**The task**
From the first line of the listing, copy each line exactly until you have included the line with "My idea is to"; leave out the pictures.

Given data Block Start

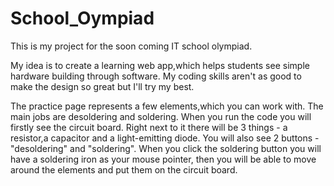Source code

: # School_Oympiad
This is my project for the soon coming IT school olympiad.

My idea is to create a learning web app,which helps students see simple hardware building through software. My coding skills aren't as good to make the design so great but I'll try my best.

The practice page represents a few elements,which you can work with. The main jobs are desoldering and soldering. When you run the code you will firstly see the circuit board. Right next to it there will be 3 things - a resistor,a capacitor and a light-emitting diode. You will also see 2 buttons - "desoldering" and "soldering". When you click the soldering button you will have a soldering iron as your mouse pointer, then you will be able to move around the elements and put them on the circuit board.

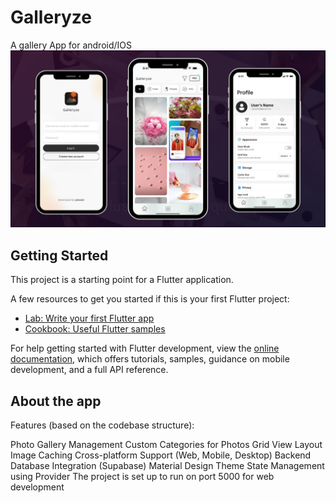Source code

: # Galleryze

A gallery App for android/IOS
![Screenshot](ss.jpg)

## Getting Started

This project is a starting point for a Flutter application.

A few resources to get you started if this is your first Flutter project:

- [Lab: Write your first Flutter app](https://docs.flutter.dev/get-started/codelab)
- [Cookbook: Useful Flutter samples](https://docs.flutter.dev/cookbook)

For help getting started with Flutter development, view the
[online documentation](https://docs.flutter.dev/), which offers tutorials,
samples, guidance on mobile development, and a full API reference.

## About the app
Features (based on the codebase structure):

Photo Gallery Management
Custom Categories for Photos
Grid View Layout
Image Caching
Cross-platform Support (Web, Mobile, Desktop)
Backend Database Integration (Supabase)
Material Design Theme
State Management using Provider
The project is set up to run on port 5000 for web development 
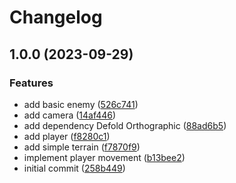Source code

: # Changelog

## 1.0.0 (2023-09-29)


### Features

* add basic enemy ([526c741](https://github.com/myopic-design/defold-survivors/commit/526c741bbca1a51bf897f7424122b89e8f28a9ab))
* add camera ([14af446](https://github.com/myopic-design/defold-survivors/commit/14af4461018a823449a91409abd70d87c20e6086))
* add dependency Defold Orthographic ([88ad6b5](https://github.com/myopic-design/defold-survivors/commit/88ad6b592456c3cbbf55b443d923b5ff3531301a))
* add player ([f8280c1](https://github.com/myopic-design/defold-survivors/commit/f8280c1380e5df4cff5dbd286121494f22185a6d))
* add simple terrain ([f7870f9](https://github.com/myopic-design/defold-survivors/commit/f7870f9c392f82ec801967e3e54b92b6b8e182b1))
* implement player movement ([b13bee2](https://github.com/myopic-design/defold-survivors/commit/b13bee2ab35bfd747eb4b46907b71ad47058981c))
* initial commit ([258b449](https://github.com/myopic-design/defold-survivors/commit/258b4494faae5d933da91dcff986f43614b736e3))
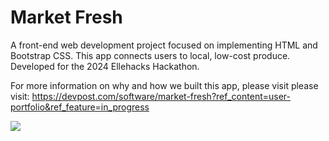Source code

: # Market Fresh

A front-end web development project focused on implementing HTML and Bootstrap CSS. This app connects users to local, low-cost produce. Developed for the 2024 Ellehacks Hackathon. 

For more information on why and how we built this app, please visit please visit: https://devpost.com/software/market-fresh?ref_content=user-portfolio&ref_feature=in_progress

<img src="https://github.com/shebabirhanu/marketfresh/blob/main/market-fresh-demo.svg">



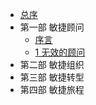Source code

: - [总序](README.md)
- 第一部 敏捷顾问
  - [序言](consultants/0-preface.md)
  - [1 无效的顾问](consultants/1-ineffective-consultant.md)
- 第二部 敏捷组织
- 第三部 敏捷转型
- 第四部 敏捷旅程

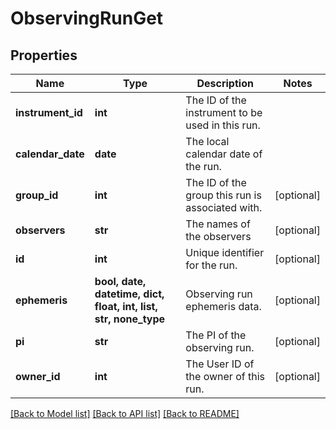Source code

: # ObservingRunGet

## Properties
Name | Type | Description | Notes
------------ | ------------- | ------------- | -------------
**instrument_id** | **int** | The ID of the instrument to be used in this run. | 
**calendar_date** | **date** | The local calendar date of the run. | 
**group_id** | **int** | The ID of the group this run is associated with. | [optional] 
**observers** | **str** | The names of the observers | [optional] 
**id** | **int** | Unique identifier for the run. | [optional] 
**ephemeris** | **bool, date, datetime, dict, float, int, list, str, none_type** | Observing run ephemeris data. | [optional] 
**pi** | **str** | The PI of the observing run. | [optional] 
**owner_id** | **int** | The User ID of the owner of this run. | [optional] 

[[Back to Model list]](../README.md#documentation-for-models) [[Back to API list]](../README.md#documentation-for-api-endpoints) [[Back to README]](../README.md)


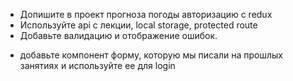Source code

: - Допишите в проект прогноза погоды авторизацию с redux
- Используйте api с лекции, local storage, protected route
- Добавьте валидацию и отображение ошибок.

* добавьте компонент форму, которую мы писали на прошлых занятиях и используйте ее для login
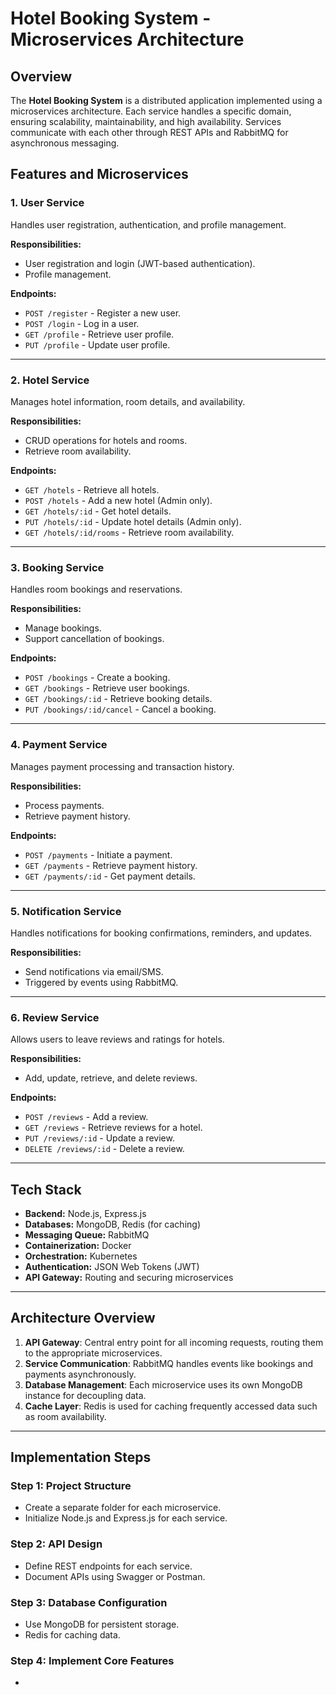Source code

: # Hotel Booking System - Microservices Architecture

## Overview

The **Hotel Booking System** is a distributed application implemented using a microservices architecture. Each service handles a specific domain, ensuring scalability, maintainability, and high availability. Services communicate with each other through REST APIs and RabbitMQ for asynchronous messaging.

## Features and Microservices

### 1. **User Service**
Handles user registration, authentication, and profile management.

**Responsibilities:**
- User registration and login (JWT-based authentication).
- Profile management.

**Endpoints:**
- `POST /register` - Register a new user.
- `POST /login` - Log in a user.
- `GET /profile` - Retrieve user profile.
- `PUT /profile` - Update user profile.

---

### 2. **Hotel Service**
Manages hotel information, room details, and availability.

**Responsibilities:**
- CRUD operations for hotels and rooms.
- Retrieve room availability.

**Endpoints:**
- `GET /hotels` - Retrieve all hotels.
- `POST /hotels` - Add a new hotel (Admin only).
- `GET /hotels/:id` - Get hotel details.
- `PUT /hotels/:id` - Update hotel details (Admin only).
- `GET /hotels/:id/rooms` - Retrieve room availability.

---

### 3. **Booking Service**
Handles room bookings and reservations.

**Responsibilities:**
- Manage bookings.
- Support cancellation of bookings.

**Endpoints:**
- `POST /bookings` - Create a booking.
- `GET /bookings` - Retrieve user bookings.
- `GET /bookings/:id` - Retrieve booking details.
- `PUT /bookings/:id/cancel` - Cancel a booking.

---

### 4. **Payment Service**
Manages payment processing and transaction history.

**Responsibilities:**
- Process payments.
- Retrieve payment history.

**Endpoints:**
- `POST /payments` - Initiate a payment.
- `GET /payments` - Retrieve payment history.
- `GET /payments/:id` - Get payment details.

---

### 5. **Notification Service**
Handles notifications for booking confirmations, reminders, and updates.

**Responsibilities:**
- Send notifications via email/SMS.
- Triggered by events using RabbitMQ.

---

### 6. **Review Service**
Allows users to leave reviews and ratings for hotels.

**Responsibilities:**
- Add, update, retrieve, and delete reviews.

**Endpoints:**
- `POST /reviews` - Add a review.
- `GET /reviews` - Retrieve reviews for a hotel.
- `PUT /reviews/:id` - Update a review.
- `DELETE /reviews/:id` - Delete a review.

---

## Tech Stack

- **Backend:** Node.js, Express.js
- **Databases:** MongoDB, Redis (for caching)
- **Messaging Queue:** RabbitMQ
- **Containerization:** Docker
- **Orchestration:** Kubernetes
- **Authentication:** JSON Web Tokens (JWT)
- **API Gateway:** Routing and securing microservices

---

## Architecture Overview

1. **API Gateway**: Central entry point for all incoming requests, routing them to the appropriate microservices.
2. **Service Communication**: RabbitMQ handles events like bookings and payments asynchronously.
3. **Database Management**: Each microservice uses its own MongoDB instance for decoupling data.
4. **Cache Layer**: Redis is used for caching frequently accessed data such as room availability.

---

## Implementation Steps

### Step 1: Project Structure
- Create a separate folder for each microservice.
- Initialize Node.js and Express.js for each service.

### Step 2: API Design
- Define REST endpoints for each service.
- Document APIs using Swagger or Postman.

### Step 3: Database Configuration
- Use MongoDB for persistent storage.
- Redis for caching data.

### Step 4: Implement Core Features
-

Given data Block End

**Expected answer**
Source code

: # School_Oympiad
This is my project for the soon coming IT school olympiad.

My idea is to create a learning web app,which helps students see simple hardware building through software. My coding skills aren't as good to make the design so great but I'll try my best.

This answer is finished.